2) Lingkungan Non-Keluarga

Lingkungan Non-Keluarga yang dimaksud disini adalah lingkungan

masyarakat dan pendidikan. Kecerdasan emosi ini berkembang seiring

perkembangan fisik dan mental anak. Pembelajaran di lingkungan non-

keluarga biasanya terjadi ketika anak bersosialisasi baik dengan teman

sebaya maupun orang yang lebih dewasa. Disana anak akan berlatih

bagaimana cara menghadapi orang lain dan cara mengontrol diri sendiri

saat mengalami suatu perasaan yang disebabkan oleh orang lain. Semua

ini akan menjadi sebuah pengalaman dalam hidupnya yang akan

membantu perkembangan kecerdasan emosi pada anak.

e. Dimensi dan Indikator Kecerdasan Emosional

Menurut Wong, et al (dalam Rinaldo 2018), mengukur kecerdasan

emosional dalam empat dimensi, yaitu ;

1) Kesadaran diri
23

Dimensi ini berhubungan dengan kemampuan individu untuk

memahami emosinya secara mendalam dan mengekspresikan emosi

secara alamiah. Seseorang yang memilki skor tinggi pada dimensi ini

akan mengetahui dan memahami emosinya dengan baik dibandingkan

dengan sebagian besar orang lain.

2) Empati

Dimensi ini berhubungan dengan kemampuan seseorang untuk

merasakan dan memahami emosi orang-orang di sekitarnya. Seseorang

yang memiliki skor tinggi pada dimensi ini akan lebih sensitif pada

emosi orang lain dan baik dalam memprediksi respon emosi orang lain.

3) Manajemen diri

Dimensi ini berhubungan dengan kemampuan seeorang untuk mengatur

emosinya, mampu memulihkan stres psikologi lebih cepat. Seseorang

yang memiliki skor tinggi pada dimensi ini akan mampu kembali

normal dari kekcewaan yang telah melanda kehidupannya.

4) Motivasi diri

Dimensi ini berhubungan dengan kemampuan seseorang untuk

menggunakan emosinya sebagai aktifitas kontruktif dan kinerja diri.

Seseorang yang memiliki skor tinggi pada dimensi ini akan menjaga

emosinya tetap positif disetiap waktu. Mereka akan menggunakan

emosinya sebagai motivasi untuk menciptakan kinerja yang tinggi, baik

di tempat kerja maupun di kehidupan pribadinya.


24

3. Beban Kerja

a. Pengertian Beban Kerja

Beban kerja adalah kemampuan kerja suatu tenaga kerja yang beda

dari satu dengan yang lainnya dan sangat tergantung pada tingkat

keterampilan, kesehatan jasmani, keadaan gizi, jenis kelamin, usia dan

ukuran tubuh yang berbeda dari yang bersangkutan, Kusumaningrum

(dalam Ardhanti 2017).
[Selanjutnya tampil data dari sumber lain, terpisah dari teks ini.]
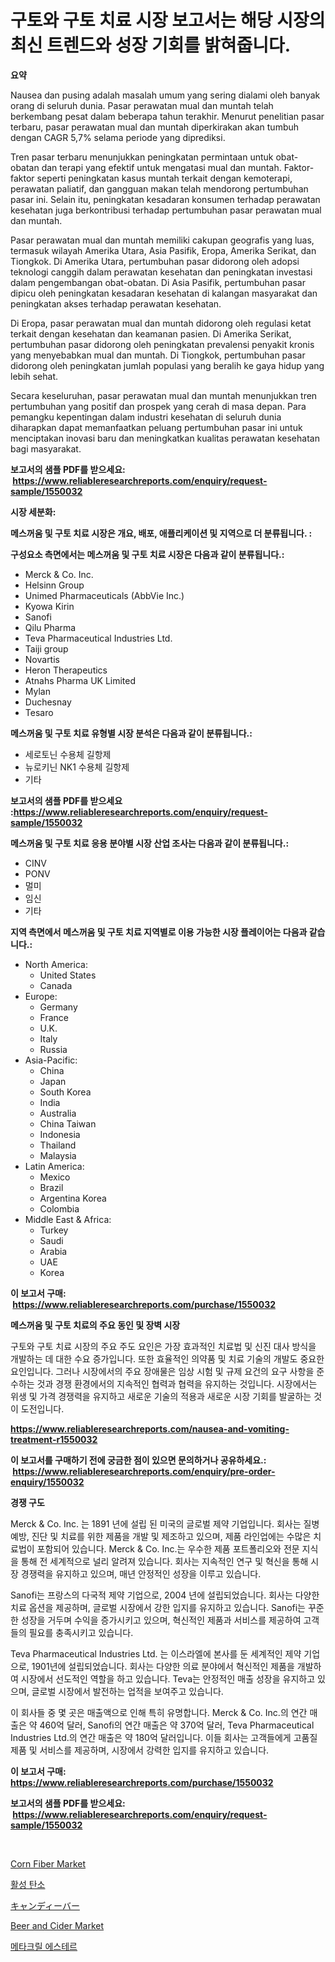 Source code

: <p><h1>구토와 구토 치료 시장 보고서는 해당 시장의 최신 트렌드와 성장 기회를 밝혀줍니다.</h1></p><p><strong>요약</strong></p>
<p><p>Nausea dan pusing adalah masalah umum yang sering dialami oleh banyak orang di seluruh dunia. Pasar perawatan mual dan muntah telah berkembang pesat dalam beberapa tahun terakhir. Menurut penelitian pasar terbaru, pasar perawatan mual dan muntah diperkirakan akan tumbuh dengan CAGR 5,7% selama periode yang diprediksi.</p><p>Tren pasar terbaru menunjukkan peningkatan permintaan untuk obat-obatan dan terapi yang efektif untuk mengatasi mual dan muntah. Faktor-faktor seperti peningkatan kasus muntah terkait dengan kemoterapi, perawatan paliatif, dan gangguan makan telah mendorong pertumbuhan pasar ini. Selain itu, peningkatan kesadaran konsumen terhadap perawatan kesehatan juga berkontribusi terhadap pertumbuhan pasar perawatan mual dan muntah.</p><p>Pasar perawatan mual dan muntah memiliki cakupan geografis yang luas, termasuk wilayah Amerika Utara, Asia Pasifik, Eropa, Amerika Serikat, dan Tiongkok. Di Amerika Utara, pertumbuhan pasar didorong oleh adopsi teknologi canggih dalam perawatan kesehatan dan peningkatan investasi dalam pengembangan obat-obatan. Di Asia Pasifik, pertumbuhan pasar dipicu oleh peningkatan kesadaran kesehatan di kalangan masyarakat dan peningkatan akses terhadap perawatan kesehatan.</p><p>Di Eropa, pasar perawatan mual dan muntah didorong oleh regulasi ketat terkait dengan kesehatan dan keamanan pasien. Di Amerika Serikat, pertumbuhan pasar didorong oleh peningkatan prevalensi penyakit kronis yang menyebabkan mual dan muntah. Di Tiongkok, pertumbuhan pasar didorong oleh peningkatan jumlah populasi yang beralih ke gaya hidup yang lebih sehat.</p><p>Secara keseluruhan, pasar perawatan mual dan muntah menunjukkan tren pertumbuhan yang positif dan prospek yang cerah di masa depan. Para pemangku kepentingan dalam industri kesehatan di seluruh dunia diharapkan dapat memanfaatkan peluang pertumbuhan pasar ini untuk menciptakan inovasi baru dan meningkatkan kualitas perawatan kesehatan bagi masyarakat.</p></p>
<p><strong>보고서의 샘플 PDF를 받으세요: &nbsp;<a href="https://www.reliableresearchreports.com/enquiry/request-sample/1550032">https://www.reliableresearchreports.com/enquiry/request-sample/1550032</a></strong></p>
<p><strong>시장 세분화:</strong></p>
<p><strong> 메스꺼움 및 구토 치료 시장은 개요, 배포, 애플리케이션 및 지역으로 더 분류됩니다. :</strong></p>
<p><strong>구성요소 측면에서는 메스꺼움 및 구토 치료 시장은 다음과 같이 분류됩니다.:</strong></p>
<p><ul><li>Merck & Co. Inc.</li><li>Helsinn Group</li><li>Unimed Pharmaceuticals (AbbVie Inc.)</li><li>Kyowa Kirin</li><li>Sanofi</li><li>Qilu Pharma</li><li>Teva Pharmaceutical Industries Ltd.</li><li>Taiji group</li><li>Novartis</li><li>Heron Therapeutics</li><li>Atnahs Pharma UK Limited</li><li>Mylan</li><li>Duchesnay</li><li>Tesaro</li></ul></p>
<p><strong> 메스꺼움 및 구토 치료 유형별 시장 분석은 다음과 같이 분류됩니다.:</strong></p>
<p><ul><li>세로토닌 수용체 길항제</li><li>뉴로키닌 NK1 수용체 길항제</li><li>기타</li></ul></p>
<p><strong>보고서의 샘플 PDF를 받으세요 :<a href="https://www.reliableresearchreports.com/enquiry/request-sample/1550032">https://www.reliableresearchreports.com/enquiry/request-sample/1550032</a></strong></p>
<p><strong> 메스꺼움 및 구토 치료 응용 분야별 시장 산업 조사는 다음과 같이 분류됩니다.:</strong></p>
<p><ul><li>CINV</li><li>PONV</li><li>멀미</li><li>임신</li><li>기타</li></ul></p>
<p><strong>지역 측면에서 메스꺼움 및 구토 치료 지역별로 이용 가능한 시장 플레이어는 다음과 같습니다.:</strong></p>
<p><ul>
    <li>
        North America:
        <ul>
            <li>United States</li>
            <li>Canada</li>
        </ul>
    </li>
    <li>
        Europe:
        <ul>
            <li>Germany</li>
            <li>France</li>
            <li>U.K.</li>
            <li>Italy</li>
            <li>Russia</li>
        </ul>
    </li>
    <li>
        Asia-Pacific:
        <ul>
            <li>China</li>
            <li>Japan</li>
            <li>South Korea</li>
            <li>India</li>
            <li>Australia</li>
            <li>China Taiwan</li>
            <li>Indonesia</li>
            <li>Thailand</li>
            <li>Malaysia</li>
        </ul>
    </li>
    <li>
        Latin America:
        <ul>
            <li>Mexico</li>
            <li>Brazil</li>
            <li>Argentina Korea</li>
            <li>Colombia</li>
        </ul>
    </li>
    <li>
        Middle East & Africa:
        <ul>
            <li>Turkey</li>
            <li>Saudi</li>
            <li>Arabia</li>
            <li>UAE</li>
            <li>Korea</li>
        </ul>
    </li>
    </ul></p>
<p><strong>이 보고서 구매: &nbsp;<a href="https://www.reliableresearchreports.com/purchase/1550032">https://www.reliableresearchreports.com/purchase/1550032</a></strong></p>
<p><strong>메스꺼움 및 구토 치료의 주요 동인 및 장벽 시장</strong></p>
<p><p>구토와 구토 치료 시장의 주요 주도 요인은 가장 효과적인 치료법 및 신진 대사 방식을 개발하는 데 대한 수요 증가입니다. 또한 효율적인 의약품 및 치료 기술의 개발도 중요한 요인입니다. 그러나 시장에서의 주요 장애물은 임상 시험 및 규제 요건의 요구 사항을 준수하는 것과 경쟁 환경에서의 지속적인 협력과 협력을 유지하는 것입니다. 시장에서는 위생 및 가격 경쟁력을 유지하고 새로운 기술의 적용과 새로운 시장 기회를 발굴하는 것이 도전입니다.</p></p>
<p><strong><a href="https://www.reliableresearchreports.com/nausea-and-vomiting-treatment-r1550032">https://www.reliableresearchreports.com/nausea-and-vomiting-treatment-r1550032</a></strong></p>
<p><strong>이 보고서를 구매하기 전에 궁금한 점이 있으면 문의하거나 공유하세요.: &nbsp;<a href="https://www.reliableresearchreports.com/enquiry/pre-order-enquiry/1550032">https://www.reliableresearchreports.com/enquiry/pre-order-enquiry/1550032</a></strong></p>
<p><strong>경쟁 구도</strong></p>
<p><p>Merck & Co. Inc. 는 1891 년에 설립 된 미국의 글로벌 제약 기업입니다. 회사는 질병 예방, 진단 및 치료를 위한 제품을 개발 및 제조하고 있으며, 제품 라인업에는 수많은 치료법이 포함되어 있습니다. Merck & Co. Inc.는 우수한 제품 포트폴리오와 전문 지식을 통해 전 세계적으로 널리 알려져 있습니다. 회사는 지속적인 연구 및 혁신을 통해 시장 경쟁력을 유지하고 있으며, 매년 안정적인 성장을 이루고 있습니다.</p><p>Sanofi는 프랑스의 다국적 제약 기업으로, 2004 년에 설립되었습니다. 회사는 다양한 치료 옵션을 제공하며, 글로벌 시장에서 강한 입지를 유지하고 있습니다. Sanofi는 꾸준한 성장을 거두며 수익을 증가시키고 있으며, 혁신적인 제품과 서비스를 제공하여 고객들의 필요를 충족시키고 있습니다.</p><p>Teva Pharmaceutical Industries Ltd. 는 이스라엘에 본사를 둔 세계적인 제약 기업으로, 1901년에 설립되었습니다. 회사는 다양한 의료 분야에서 혁신적인 제품을 개발하여 시장에서 선도적인 역할을 하고 있습니다. Teva는 안정적인 매출 성장을 유지하고 있으며, 글로벌 시장에서 발전하는 업적을 보여주고 있습니다.</p><p>이 회사들 중 몇 곳은 매출액으로 인해 특히 유명합니다. Merck & Co. Inc.의 연간 매출은 약 460억 달러, Sanofi의 연간 매출은 약 370억 달러, Teva Pharmaceutical Industries Ltd.의 연간 매출은 약 180억 달러입니다. 이들 회사는 고객들에게 고품질 제품 및 서비스를 제공하며, 시장에서 강력한 입지를 유지하고 있습니다.</p></p>
<p><strong>이 보고서 구매: &nbsp; <a href="https://www.reliableresearchreports.com/purchase/1550032">https://www.reliableresearchreports.com/purchase/1550032</a></strong></p>
<p><strong>보고서의 샘플 PDF를 받으세요: &nbsp;<a href="https://www.reliableresearchreports.com/enquiry/request-sample/1550032">https://www.reliableresearchreports.com/enquiry/request-sample/1550032</a></strong><strong></strong></p>
<p>&nbsp;</p>
<p><p><a href="https://github.com/GroverBarry/Market-Research-Report-List-4/blob/main/corn-fiber-market.md">Corn Fiber Market</a></p><p><a href="https://github.com/darrellockm3ytan895656/Market-Research-Report-List-1/blob/main/647368216966.md">활성 탄소</a></p><p><a href="https://github.com/xnljig2898992/Market-Research-Report-List-1/blob/main/691623418452.md">キャンディーバー</a></p><p><a href="https://github.com/lylyparadise/Market-Research-Report-List-2/blob/main/beer-and-cider-market.md">Beer and Cider Market</a></p><p><a href="https://medium.com/@sillysally687568/%EB%A9%94%ED%83%80%EC%95%84%ED%81%AC%EB%A6%B4-%EC%97%90%EC%8A%A4%ED%84%B0-%EC%8B%9C%EC%9E%A5-%EA%B7%9C%EB%AA%A8-cagr-2024-2030-%ED%8A%B8%EB%A0%8C%EB%93%9C-bde3514a177f">메타크릴 에스테르</a></p></p>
Sedangkan menurut Mulyasa (dalam Ningsih

2017), beban kerja adalah frekuensi rata-rata masing-masing jenis pekerjaan

dalam jangka waktu tertentu. Memperkirakan beban kerja dari masing-

masing satuan organisasi dapat dilakukan berdasarkan perhitungan atau

berdasarkan kemampuan.

Rovanita (2017), beban kerja adalah sekumpulan atau sejumlah

kegiatan yang harus di selesaikan oleh suatu unit organisasi atau pemegang

jabatan dalam jangka waktu tertentu. Pengukuran beban kerja diartikan

sebagai suatu teknik untuk mendapatkan informasi tentang efisiensi dan

efektivitas kerja suatu unit organisasi, atau pemegang jabatan yang

dilakukan secara sistematis dengan menggunakan teknik analisis jabatan ,

teknik analisis beban kerja atau teknik manajemen lainnya.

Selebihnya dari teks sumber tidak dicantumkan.